Not my cuppa tea. I'm not into that slick dance pop music. I could never get into Prince either.


----------



## Phil loves classical (Feb 8, 2017)

I was and always will be an MJ fan. Beat It, Thriller, Rock with You, Don't Stop til you Get Enough. I don't need visuals for those. He also had a unique voice.


----------



## Captainnumber36 (Jan 19, 2017)

Phil loves classical said:


> I was and always will be an MJ fan. Beat It, Thriller, Rock with You, Don't Stop til you Get Enough. I don't need visuals for those. He also had a unique voice.


Ya, he had technique but TONS of emotion too.


----------



## elgar's ghost (Aug 8, 2010)

starthrower said:


> Not my cuppa tea. I'm not into that slick dance pop music. I could never get into Prince either.


Same here, really - I would have liked the Jackson 5's earlier soul music but I couldn't take to MJs helium-high pre-adolescent vocals. The later Jacksons stuff was too smooth and Jacko's solo output summed up why I disliked so much pop music in the 80s and 90s, but that is just my taste and is not intended to deny the fact that he was undoubtedly a talented man.

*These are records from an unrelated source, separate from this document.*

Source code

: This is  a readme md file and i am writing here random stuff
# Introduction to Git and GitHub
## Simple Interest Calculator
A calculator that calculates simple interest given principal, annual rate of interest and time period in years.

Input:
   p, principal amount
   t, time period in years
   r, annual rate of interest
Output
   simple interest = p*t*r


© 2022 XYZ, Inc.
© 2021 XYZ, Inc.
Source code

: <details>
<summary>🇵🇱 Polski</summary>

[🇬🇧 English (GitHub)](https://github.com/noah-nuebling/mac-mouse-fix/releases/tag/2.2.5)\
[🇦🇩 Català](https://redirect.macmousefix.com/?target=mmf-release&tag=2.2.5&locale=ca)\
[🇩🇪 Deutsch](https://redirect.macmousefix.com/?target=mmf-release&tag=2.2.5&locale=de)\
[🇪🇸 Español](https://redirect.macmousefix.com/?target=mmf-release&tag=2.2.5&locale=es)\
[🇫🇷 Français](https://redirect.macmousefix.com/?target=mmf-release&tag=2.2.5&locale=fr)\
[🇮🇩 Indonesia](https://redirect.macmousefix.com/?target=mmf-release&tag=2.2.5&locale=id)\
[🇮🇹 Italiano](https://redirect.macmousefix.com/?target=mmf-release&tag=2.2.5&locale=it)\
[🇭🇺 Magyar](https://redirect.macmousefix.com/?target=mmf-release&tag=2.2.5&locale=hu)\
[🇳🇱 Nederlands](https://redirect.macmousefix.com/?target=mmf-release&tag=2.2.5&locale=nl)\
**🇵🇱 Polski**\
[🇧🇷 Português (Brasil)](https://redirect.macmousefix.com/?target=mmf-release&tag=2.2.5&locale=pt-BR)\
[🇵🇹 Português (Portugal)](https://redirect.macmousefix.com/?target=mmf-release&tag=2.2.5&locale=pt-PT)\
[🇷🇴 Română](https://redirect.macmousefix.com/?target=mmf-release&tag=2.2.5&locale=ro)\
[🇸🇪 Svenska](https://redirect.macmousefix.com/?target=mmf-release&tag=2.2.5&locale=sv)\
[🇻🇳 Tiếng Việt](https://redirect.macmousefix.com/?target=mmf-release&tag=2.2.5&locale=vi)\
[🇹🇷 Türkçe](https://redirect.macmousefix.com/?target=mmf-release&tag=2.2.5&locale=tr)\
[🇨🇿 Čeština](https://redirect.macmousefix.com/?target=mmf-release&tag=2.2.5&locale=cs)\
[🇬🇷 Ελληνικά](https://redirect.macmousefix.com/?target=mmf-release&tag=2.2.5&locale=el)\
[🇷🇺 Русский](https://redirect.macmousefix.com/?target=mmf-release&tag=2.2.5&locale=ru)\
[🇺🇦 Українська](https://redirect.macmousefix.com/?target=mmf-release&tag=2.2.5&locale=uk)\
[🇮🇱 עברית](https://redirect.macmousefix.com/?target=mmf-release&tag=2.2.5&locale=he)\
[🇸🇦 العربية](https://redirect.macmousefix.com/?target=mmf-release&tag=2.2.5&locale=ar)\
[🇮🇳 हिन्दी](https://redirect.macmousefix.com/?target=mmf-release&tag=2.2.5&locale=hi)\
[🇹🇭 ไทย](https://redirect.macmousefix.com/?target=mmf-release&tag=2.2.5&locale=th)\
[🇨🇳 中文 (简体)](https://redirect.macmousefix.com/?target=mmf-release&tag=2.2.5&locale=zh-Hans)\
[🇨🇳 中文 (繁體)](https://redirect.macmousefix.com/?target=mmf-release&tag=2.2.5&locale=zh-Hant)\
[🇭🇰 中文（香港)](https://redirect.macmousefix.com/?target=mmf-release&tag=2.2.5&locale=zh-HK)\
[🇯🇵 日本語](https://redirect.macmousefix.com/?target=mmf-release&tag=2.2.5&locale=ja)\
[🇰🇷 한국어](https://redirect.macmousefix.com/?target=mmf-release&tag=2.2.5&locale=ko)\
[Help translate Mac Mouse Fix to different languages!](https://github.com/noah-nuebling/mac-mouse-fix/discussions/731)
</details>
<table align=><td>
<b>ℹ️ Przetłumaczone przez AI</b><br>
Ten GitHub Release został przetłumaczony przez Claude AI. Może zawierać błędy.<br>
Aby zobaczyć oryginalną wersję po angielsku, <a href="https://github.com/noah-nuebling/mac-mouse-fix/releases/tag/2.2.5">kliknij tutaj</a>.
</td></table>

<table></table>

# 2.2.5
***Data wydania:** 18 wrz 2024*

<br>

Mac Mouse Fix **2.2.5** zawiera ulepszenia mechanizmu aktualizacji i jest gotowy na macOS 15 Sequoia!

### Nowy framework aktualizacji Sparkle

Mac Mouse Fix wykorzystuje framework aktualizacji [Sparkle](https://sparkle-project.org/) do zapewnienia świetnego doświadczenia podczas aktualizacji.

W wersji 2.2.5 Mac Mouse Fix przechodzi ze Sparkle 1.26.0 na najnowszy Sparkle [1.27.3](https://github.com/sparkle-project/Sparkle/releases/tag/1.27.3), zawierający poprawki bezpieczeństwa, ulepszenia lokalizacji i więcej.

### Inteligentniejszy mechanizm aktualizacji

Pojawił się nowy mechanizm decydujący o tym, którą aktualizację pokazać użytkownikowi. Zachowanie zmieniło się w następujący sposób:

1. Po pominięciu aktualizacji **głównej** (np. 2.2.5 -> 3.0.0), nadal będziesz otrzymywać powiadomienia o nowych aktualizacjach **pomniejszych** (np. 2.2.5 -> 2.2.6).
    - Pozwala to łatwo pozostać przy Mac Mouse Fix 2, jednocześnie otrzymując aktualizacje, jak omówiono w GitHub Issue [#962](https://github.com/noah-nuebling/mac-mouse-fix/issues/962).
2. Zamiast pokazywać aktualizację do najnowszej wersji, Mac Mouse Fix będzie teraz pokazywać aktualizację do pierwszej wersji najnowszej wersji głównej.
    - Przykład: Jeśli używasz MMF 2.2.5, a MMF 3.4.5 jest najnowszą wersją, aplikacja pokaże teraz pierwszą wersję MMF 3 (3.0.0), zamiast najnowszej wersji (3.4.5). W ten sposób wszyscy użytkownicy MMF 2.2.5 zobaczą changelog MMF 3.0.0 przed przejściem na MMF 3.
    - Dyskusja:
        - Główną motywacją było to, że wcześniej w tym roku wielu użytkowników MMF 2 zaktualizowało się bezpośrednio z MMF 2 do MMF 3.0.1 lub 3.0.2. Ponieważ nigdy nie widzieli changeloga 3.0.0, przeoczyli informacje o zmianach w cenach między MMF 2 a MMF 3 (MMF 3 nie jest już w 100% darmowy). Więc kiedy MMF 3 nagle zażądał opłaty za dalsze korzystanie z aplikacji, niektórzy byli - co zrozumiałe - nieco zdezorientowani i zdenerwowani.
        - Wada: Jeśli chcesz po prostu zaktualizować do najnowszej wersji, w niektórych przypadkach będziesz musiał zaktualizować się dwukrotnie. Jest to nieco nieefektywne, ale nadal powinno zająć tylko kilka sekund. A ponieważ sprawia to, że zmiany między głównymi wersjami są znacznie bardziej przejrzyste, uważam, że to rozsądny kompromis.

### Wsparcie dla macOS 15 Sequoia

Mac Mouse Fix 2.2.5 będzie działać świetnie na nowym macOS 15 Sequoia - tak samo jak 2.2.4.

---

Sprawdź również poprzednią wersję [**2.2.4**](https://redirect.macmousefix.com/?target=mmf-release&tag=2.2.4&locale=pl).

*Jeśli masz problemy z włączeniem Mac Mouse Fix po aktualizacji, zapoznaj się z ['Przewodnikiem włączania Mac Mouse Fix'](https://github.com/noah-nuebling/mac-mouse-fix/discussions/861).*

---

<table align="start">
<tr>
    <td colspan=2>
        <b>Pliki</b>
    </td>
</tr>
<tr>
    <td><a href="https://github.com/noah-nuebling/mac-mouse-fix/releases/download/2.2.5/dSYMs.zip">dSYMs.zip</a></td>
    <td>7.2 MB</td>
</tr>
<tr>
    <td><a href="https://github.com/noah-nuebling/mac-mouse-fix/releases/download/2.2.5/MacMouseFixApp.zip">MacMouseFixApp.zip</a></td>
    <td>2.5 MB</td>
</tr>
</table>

I do like Prince, though - his work was more interesting to me as befitting a bloke who could pretty much play anything, write anything and produce his own stuff.


----------



## Captainnumber36 (Jan 19, 2017)

elgars ghost said:


> Same here, really - I would have liked the Jackson 5's earlier soul music but I couldn't take to MJs helium-high pre-adolescent vocals. The later Jacksons stuff was too smooth and Jacko's solo output summed up why I disliked so much pop music in the 80s and 90s, but that is just my taste and is not intended to deny the fact that he was undoubtedly a talented man.
> 
> I do like Prince, though - his work was more interesting to me as befitting a bloke who could pretty much play anything, write anything and produce his own stuff.


Fair enough!


----------



## starthrower (Dec 11, 2010)

There was a set of instrumental music by Prince on YouTube that I liked. But I don't care for his singing, and all of those lovey, sexy lyrics he writes. I guess the women dig that schtick. Critics and fans raved about his guitar playing but it doesn't do anything for me. His soloing is all flash, and sounds rather generic to my ears.


----------



## Captainnumber36 (Jan 19, 2017)

starthrower said:


> There was a set of instrumental music by Prince on YouTube that I liked. But I don't care for his singing, and all of those lovey, sexy lyrics he writes. I guess the women dig that schtick. Critics and fans raved about his guitar playing but it doesn't do anything for me. His soloing is all flash, and sounds rather generic to my ears.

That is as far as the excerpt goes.